WHAT YOU NEED TO DO: Would you pull out every line of the material that contains the string "println"?
___ DATA RECORDS ___
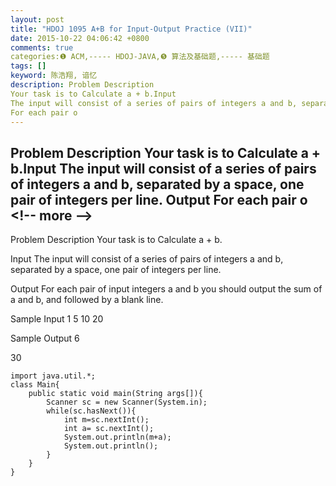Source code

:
 ```yaml
---
layout: post
title: "HDOJ 1095 A+B for Input-Output Practice (VII)"
date: 2015-10-22 04:06:42 +0800
comments: true
categories:❶ ACM,----- HDOJ-JAVA,❺ 算法及基础题,----- 基础题
tags: []
keyword: 陈浩翔, 谙忆
description: Problem Description 
Your task is to Calculate a + b.Input 
The input will consist of a series of pairs of integers a and b, separated by a space, one pair of integers per line. Output 
For each pair o 
---
```



Problem Description 
Your task is to Calculate a + b.Input 
The input will consist of a series of pairs of integers a and b, separated by a space, one pair of integers per line. Output 
For each pair o
&#60;!-- more --&#62;
----------

Problem Description
Your task is to Calculate a + b.
 

Input
The input will consist of a series of pairs of integers a and b, separated by a space, one pair of integers per line. 
 

Output
For each pair of input integers a and b you should output the sum of a and b, and followed by a blank line. 
 

Sample Input
1 5
10 20
 

Sample Output
6

30
 

```
import java.util.*;
class Main{
    public static void main(String args[]){
        Scanner sc = new Scanner(System.in);
        while(sc.hasNext()){
            int m=sc.nextInt();
            int a= sc.nextInt();
            System.out.println(m+a);
            System.out.println();
        }
    }
}
```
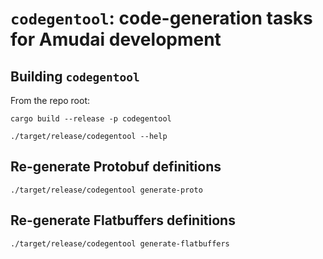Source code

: # `codegentool`: code-generation tasks for Amudai development

## Building `codegentool`

From the repo root:

```
cargo build --release -p codegentool
```

```
./target/release/codegentool --help
```

## Re-generate Protobuf definitions

```
./target/release/codegentool generate-proto
```

## Re-generate Flatbuffers definitions

```
./target/release/codegentool generate-flatbuffers
```
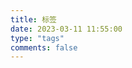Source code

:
 ```yaml
---
title: 标签
date: 2023-03-11 11:55:00
type: "tags"
comments: false
---
```

<!-- 文章标签统计图 -->
<div id="tags-chart" data-length="10" style="border-radius: 8px; height: 300px; padding: 10px;"></div>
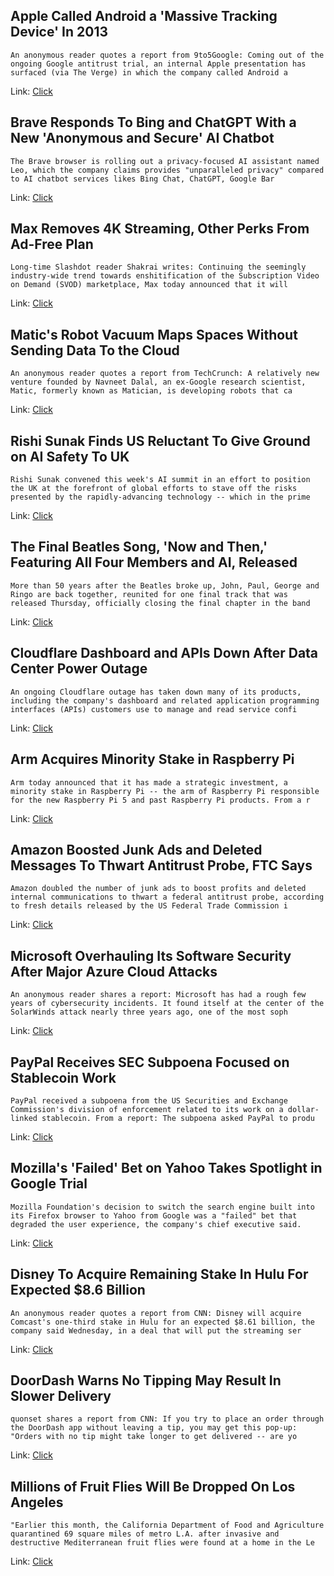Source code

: ## Apple Called Android a 'Massive Tracking Device' In 2013
```An anonymous reader quotes a report from 9to5Google: Coming out of the ongoing Google antitrust trial, an internal Apple presentation has surfaced (via The Verge) in which the company called Android a```

Link: [Click](https://apple.slashdot.org/story/23/11/02/2022214/apple-called-android-a-massive-tracking-device-in-2013?utm_source=rss1.0mainlinkanon&utm_medium=feed)

## Brave Responds To Bing and ChatGPT With a New 'Anonymous and Secure' AI Chatbot
```The Brave browser is rolling out a privacy-focused AI assistant named Leo, which the company claims provides "unparalleled privacy" compared to AI chatbot services likes Bing Chat, ChatGPT, Google Bar```

Link: [Click](https://yro.slashdot.org/story/23/11/02/2016226/brave-responds-to-bing-and-chatgpt-with-a-new-anonymous-and-secure-ai-chatbot?utm_source=rss1.0mainlinkanon&utm_medium=feed)

## Max Removes 4K Streaming, Other Perks From Ad-Free Plan
```Long-time Slashdot reader Shakrai writes: Continuing the seemingly industry-wide trend towards enshitification of the Subscription Video on Demand (SVOD) marketplace, Max today announced that it will ```

Link: [Click](https://news.slashdot.org/story/23/11/02/208257/max-removes-4k-streaming-other-perks-from-ad-free-plan?utm_source=rss1.0mainlinkanon&utm_medium=feed)

## Matic's Robot Vacuum Maps Spaces Without Sending Data To the Cloud
```An anonymous reader quotes a report from TechCrunch: A relatively new venture founded by Navneet Dalal, an ex-Google research scientist, Matic, formerly known as Matician, is developing robots that ca```

Link: [Click](https://hardware.slashdot.org/story/23/11/02/201253/matics-robot-vacuum-maps-spaces-without-sending-data-to-the-cloud?utm_source=rss1.0mainlinkanon&utm_medium=feed)

## Rishi Sunak Finds US Reluctant To Give Ground on AI Safety To UK
```Rishi Sunak convened this week's AI summit in an effort to position the UK at the forefront of global efforts to stave off the risks presented by the rapidly-advancing technology -- which in the prime```

Link: [Click](https://news.slashdot.org/story/23/11/02/1848232/rishi-sunak-finds-us-reluctant-to-give-ground-on-ai-safety-to-uk?utm_source=rss1.0mainlinkanon&utm_medium=feed)

## The Final Beatles Song, 'Now and Then,' Featuring All Four Members and AI, Released
```More than 50 years after the Beatles broke up, John, Paul, George and Ringo are back together, reunited for one final track that was released Thursday, officially closing the final chapter in the band```

Link: [Click](https://entertainment.slashdot.org/story/23/11/02/177246/the-final-beatles-song-now-and-then-featuring-all-four-members-and-ai-released?utm_source=rss1.0mainlinkanon&utm_medium=feed)

## Cloudflare Dashboard and APIs Down After Data Center Power Outage
```An ongoing Cloudflare outage has taken down many of its products, including the company's dashboard and related application programming interfaces (APIs) customers use to manage and read service confi```

Link: [Click](https://it.slashdot.org/story/23/11/02/1713234/cloudflare-dashboard-and-apis-down-after-data-center-power-outage?utm_source=rss1.0mainlinkanon&utm_medium=feed)

## Arm Acquires Minority Stake in Raspberry Pi
```Arm today announced that it has made a strategic investment, a minority stake in Raspberry Pi -- the arm of Raspberry Pi responsible for the new Raspberry Pi 5 and past Raspberry Pi products. From a r```

Link: [Click](https://hardware.slashdot.org/story/23/11/02/1638205/arm-acquires-minority-stake-in-raspberry-pi?utm_source=rss1.0mainlinkanon&utm_medium=feed)

## Amazon Boosted Junk Ads and Deleted Messages To Thwart Antitrust Probe, FTC Says
```Amazon doubled the number of junk ads to boost profits and deleted internal communications to thwart a federal antitrust probe, according to fresh details released by the US Federal Trade Commission i```

Link: [Click](https://slashdot.org/story/23/11/02/1551237/amazon-boosted-junk-ads-and-deleted-messages-to-thwart-antitrust-probe-ftc-says?utm_source=rss1.0mainlinkanon&utm_medium=feed)

## Microsoft Overhauling Its Software Security After Major Azure Cloud Attacks
```An anonymous reader shares a report: Microsoft has had a rough few years of cybersecurity incidents. It found itself at the center of the SolarWinds attack nearly three years ago, one of the most soph```

Link: [Click](https://tech.slashdot.org/story/23/11/02/1522248/microsoft-overhauling-its-software-security-after-major-azure-cloud-attacks?utm_source=rss1.0mainlinkanon&utm_medium=feed)

## PayPal Receives SEC Subpoena Focused on Stablecoin Work
```PayPal received a subpoena from the US Securities and Exchange Commission's division of enforcement related to its work on a dollar-linked stablecoin. From a report: The subpoena asked PayPal to produ```

Link: [Click](https://slashdot.org/story/23/11/02/1441257/paypal-receives-sec-subpoena-focused-on-stablecoin-work?utm_source=rss1.0mainlinkanon&utm_medium=feed)

## Mozilla's 'Failed' Bet on Yahoo Takes Spotlight in Google Trial
```Mozilla Foundation's decision to switch the search engine built into its Firefox browser to Yahoo from Google was a "failed" bet that degraded the user experience, the company's chief executive said. ```

Link: [Click](https://tech.slashdot.org/story/23/11/02/0740248/mozillas-failed-bet-on-yahoo-takes-spotlight-in-google-trial?utm_source=rss1.0mainlinkanon&utm_medium=feed)

## Disney To Acquire Remaining Stake In Hulu For Expected $8.6 Billion
```An anonymous reader quotes a report from CNN: Disney will acquire Comcast's one-third stake in Hulu for an expected $8.61 billion, the company said Wednesday, in a deal that will put the streaming ser```

Link: [Click](https://entertainment.slashdot.org/story/23/11/02/0212238/disney-to-acquire-remaining-stake-in-hulu-for-expected-86-billion?utm_source=rss1.0mainlinkanon&utm_medium=feed)

## DoorDash Warns No Tipping May Result In Slower Delivery
```quonset shares a report from CNN: If you try to place an order through the DoorDash app without leaving a tip, you may get this pop-up: "Orders with no tip might take longer to get delivered -- are yo```

Link: [Click](https://news.slashdot.org/story/23/11/02/026241/doordash-warns-no-tipping-may-result-in-slower-delivery?utm_source=rss1.0mainlinkanon&utm_medium=feed)

## Millions of Fruit Flies Will Be Dropped On Los Angeles
```"Earlier this month, the California Department of Food and Agriculture quarantined 69 square miles of metro L.A. after invasive and destructive Mediterranean fruit flies were found at a home in the Le```

Link: [Click](https://it.slashdot.org/story/23/11/02/020258/millions-of-fruit-flies-will-be-dropped-on-los-angeles?utm_source=rss1.0mainlinkanon&utm_medium=feed)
___
PROBLEM SOLUTION:
            System.out.println(m+a);
            System.out.println();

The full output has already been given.